Pour atteindre le Top 8 de la Coupe du monde, elle comptera sur un renfort familial de poids, Tom Boon. "Il est revenu de vacances et viendra à Londres pour voir notre match de lundi soir contre l’Espagne." La présence de son frère n’est pas anodine. "Nous nous appelons très souvent. Il me donne toujours son avis sans chercher à me ménager. Nous partageons tout : joie, doute, frustration,… Pour moi, les JO de Rio restent un grand souvenir car il a obtenu la médaille. J’ai pleuré ce jour-là.
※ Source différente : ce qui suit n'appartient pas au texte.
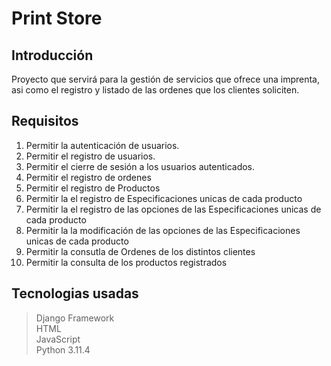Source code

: # Print Store
## Introducción
Proyecto que servirá para la gestión de servicios que ofrece una imprenta,
asi como el registro y listado de las ordenes que los clientes soliciten.
## Requisitos
1. Permitir la autenticación de usuarios.
2. Permitir el registro de usuarios.
3. Permitir el cierre de sesión a los usuarios autenticados.
4. Permitir el registro de ordenes 
5. Permitir el registro de Productos
6. Permitir la el registro de Especificaciones unicas de cada producto 
7. Permitir la el registro de las opciones de las Especificaciones unicas de cada producto
8. Permitir la la modificación de las opciones de las Especificaciones unicas de cada producto
9. Permitir la consutla de Ordenes de los distintos clientes
10. Permitir la consulta de los productos registrados
## Tecnologias usadas
> Django Framework\
> HTML\
> JavaScript\
> Python 3.11.4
Des larmes de joie pour lui."

"L’Espagne ? De toute façon, ce sera dur"
La Belgique a une belle carte à jouer lundi soir contre l’Espagne. L’autre match du jour opposera, par exemple, l’Argentine (FIH 3) à la Nouvelle-Zélande (FIH 4). "De toute façon, tous les matchs seront compliqués. J’espère que nous en jouerons encore un maximum", dit Jill Boon. L’an passé, la Belgique avait perdu de justesse contre la Roja en demi-finale de World League à la Rasante, mais elle avait pris sa revanche en quart de finale des Championnats d’Europe. Les deux nations se connaissent très bien. "A ce niveau, nous connaissons tout le monde. Notre staff abat un travail considérable pour analyser nos adversaires. Il nous donne tellement d’infos que nous savons toujours ce que nous devons faire. L’Espagne a récupéré Oliva et Gutierrez par rapport à l’an passé. Les Espagnoles sortent d’une poule très difficile avec l’Argentine et l’Allemagne. Elles ont un très bon pc et sont rapides vers l’avant." Malgré son analyse, Jill Boon ne compte pas baisser les bras. "Nous avons nos qualités et nous miserons dessus. Nos matchs ont toujours été serrés."